The ship took with it more than a million silver dollars freshly minted in Spain's American colonies, documents of the time suggest. The lost booty became the stuff of legend, one of the world's great sunken treasures.
This spring, modern technology caught up with sea-hunting lore when a U.S.-based salvage company, Odyssey Marine Explorations, announced that it had found a 17-ton hoard of silver and gold artifacts, including about 500,000 coins, at the bottom of the Atlantic Ocean. Estimated value: $500 million.
But Odyssey, citing a need to keep looters at bay, isn't saying where it found the wreck, except that it was in international waters in the Atlantic, and claims to be unsure what ship it has found. It has given the wreck the code name Black Swan. But people familiar with the search say the evidence points to the Nuestra Senora de las Mercedes.
Odyssey's secrecy has touched off a three-month international legal battle. Spanish officials, convinced that the loot could be Spain's, filed suit in the United States to force disclosure of the wreck's name and location, block future recovery efforts and claim what has already been hauled up.
The Spanish coast guard has effectively barricaded Odyssey's main salvage vessel, the 251-foot Odyssey Explorer, in the port of Britain's overseas territory of Gibraltar, by threatening to seize it if it ventures out.
The fight renews a dispute between archaeologists and commercial salvors over rights to historic wrecks, a quarrel that is growing as new search technology and submersible robots bring to light more graves of ancient ships. It has raised old tensions between Spain on one side and Gibraltar and its mother country, Britain, on the other. And it has pitted a small, Tampa-based U.S. company, which essentially argues that finders are keepers, against Spain, which says it has a right to protect its national heritage.
The next battle over the ship will be fought not on the high seas but under arcane maritime laws in a federal courtroom in Tampa, the city to which Odyssey quietly flew the salvaged treasure before announcing its recovery in May.
In interviews in Gibraltar, Odyssey Explorer crew members described their methodical search for the wreck. First, the company's main survey ship, Ocean Alert, spent weeks at sea towing a sonar device back and forth, at 5 mph, 24 hours a day, producing picture-quality images of the ocean bottom -- a tedious process known as "mowing the lawn."
Company experts on the Odyssey read the digital printouts, identified anomalies on the ocean floor, then returned in the Ocean Explorer with a deep-sea robot called Zeus. Controlled from the surface, Zeus deploys an array of brilliant strobe lights and cameras as it delicately pokes through debris on the bottom. Its operators say the 8.5-ton robot can pick up an egg without breaking it.

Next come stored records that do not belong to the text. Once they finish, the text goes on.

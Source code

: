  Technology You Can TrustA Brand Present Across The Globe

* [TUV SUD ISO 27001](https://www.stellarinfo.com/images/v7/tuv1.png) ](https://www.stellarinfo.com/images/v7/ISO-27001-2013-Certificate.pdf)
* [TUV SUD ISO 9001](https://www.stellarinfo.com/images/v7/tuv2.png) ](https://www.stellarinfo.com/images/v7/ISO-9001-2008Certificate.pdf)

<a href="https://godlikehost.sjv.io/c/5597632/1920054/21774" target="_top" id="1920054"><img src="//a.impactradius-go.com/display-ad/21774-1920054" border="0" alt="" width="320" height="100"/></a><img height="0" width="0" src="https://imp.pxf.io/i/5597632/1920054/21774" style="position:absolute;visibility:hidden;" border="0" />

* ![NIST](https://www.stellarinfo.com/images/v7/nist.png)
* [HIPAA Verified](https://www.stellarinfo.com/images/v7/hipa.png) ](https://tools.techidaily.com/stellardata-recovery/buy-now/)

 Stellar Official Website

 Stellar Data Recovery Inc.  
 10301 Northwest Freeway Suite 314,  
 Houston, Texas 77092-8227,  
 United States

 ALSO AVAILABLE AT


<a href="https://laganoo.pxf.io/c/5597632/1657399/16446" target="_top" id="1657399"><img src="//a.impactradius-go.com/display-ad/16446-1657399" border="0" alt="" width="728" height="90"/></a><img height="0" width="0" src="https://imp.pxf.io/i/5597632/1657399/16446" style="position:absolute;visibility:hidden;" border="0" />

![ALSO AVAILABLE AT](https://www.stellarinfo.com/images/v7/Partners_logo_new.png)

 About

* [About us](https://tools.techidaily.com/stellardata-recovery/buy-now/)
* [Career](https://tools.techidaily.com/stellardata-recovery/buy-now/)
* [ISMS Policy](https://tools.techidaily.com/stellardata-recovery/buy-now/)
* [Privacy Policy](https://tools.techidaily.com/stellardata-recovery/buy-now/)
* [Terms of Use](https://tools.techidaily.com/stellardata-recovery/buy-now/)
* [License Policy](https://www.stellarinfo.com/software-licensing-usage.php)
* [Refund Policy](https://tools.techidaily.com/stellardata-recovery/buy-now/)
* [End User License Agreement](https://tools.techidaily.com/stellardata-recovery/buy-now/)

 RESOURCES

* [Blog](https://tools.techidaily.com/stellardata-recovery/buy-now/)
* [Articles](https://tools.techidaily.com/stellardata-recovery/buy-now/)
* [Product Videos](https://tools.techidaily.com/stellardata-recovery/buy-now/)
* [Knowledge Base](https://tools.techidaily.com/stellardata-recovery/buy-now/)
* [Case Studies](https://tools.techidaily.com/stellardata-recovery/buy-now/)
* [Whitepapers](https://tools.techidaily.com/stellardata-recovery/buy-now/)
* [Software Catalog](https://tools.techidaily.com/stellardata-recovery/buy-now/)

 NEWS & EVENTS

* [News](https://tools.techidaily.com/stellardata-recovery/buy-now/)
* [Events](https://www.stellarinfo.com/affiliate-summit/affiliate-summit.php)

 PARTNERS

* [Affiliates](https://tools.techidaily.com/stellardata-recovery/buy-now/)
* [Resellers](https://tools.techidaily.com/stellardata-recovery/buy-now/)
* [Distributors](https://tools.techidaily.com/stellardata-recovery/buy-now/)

Greg Stemm, co-founder of Odyssey, said the company conducts more thorough, archaeologically sensitive excavations of deep-sea sites than any organization in the world. But at the same time, he said, they are in business to find treasure, and the Black Swan was no fluke.
"Shipwrecks are a resource like any other resource, and every other resource -- scientific, cultural or otherwise, whether it's coins, whether it's stamps, whether it's antiques -- it's all owned, bought, sold and traded all the time," Stemm said.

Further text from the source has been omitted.